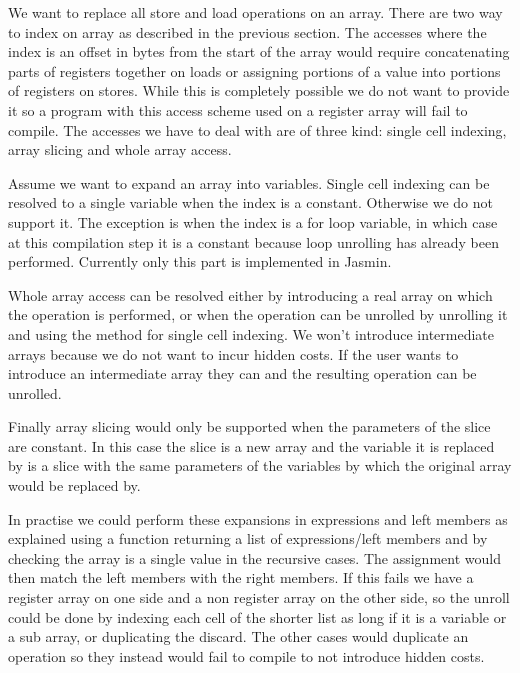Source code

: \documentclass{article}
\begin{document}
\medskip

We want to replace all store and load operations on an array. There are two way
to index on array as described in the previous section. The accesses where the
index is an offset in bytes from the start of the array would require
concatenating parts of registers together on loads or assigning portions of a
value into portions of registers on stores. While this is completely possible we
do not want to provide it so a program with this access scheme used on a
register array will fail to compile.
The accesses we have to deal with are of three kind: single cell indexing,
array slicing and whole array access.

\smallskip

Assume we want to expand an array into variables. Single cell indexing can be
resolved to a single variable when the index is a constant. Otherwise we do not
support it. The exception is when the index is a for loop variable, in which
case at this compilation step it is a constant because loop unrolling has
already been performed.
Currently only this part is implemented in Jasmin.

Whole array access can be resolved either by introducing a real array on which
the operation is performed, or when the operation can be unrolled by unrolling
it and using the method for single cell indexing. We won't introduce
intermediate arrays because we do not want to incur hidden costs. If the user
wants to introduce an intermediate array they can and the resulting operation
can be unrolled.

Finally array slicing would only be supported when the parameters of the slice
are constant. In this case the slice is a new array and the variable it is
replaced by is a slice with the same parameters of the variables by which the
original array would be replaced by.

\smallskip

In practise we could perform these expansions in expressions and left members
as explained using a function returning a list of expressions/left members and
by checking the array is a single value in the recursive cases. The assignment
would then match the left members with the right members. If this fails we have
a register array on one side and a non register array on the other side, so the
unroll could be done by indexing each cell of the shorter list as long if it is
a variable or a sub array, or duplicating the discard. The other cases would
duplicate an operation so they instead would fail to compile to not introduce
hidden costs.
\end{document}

______

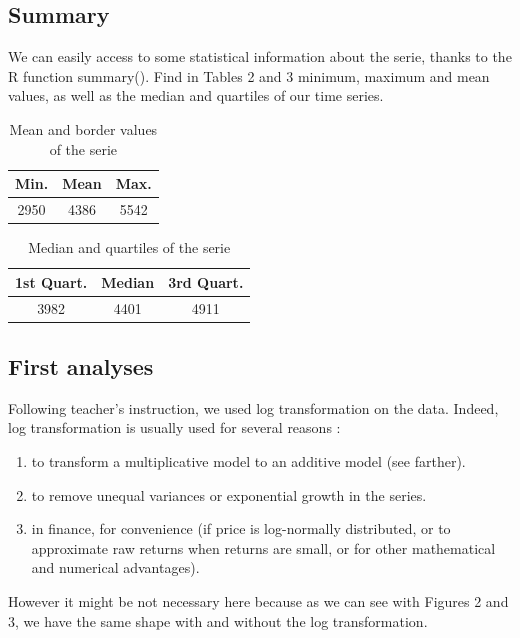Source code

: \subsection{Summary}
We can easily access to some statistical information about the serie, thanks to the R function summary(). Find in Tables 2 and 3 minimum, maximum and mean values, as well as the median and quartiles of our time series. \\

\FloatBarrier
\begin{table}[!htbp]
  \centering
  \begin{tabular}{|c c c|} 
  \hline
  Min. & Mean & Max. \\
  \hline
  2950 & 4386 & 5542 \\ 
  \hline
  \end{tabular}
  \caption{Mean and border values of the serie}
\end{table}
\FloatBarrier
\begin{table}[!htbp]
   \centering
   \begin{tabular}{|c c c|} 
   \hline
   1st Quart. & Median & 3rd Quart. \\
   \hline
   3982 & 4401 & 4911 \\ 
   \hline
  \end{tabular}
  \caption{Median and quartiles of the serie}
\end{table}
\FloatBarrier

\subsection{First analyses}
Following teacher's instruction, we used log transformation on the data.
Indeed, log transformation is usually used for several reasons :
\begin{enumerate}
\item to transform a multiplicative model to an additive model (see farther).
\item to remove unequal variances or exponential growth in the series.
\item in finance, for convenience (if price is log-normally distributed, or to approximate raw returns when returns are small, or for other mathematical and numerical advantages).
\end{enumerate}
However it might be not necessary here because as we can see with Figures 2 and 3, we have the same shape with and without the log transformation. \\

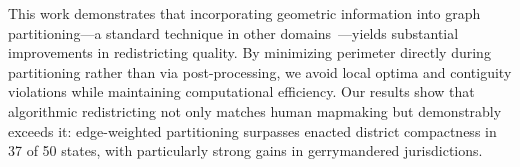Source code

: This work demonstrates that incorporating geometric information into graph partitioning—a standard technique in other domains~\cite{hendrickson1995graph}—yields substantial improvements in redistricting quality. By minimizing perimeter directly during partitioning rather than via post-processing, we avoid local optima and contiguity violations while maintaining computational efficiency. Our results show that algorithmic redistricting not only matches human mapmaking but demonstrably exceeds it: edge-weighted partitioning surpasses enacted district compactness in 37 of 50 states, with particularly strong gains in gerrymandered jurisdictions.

______

For the string "resolved", show each line of the listing where it appears.

• Solution for this exercise:
resolved to a single variable when the index is a constant. Otherwise we do not
Whole array access can be resolved either by introducing a real array on which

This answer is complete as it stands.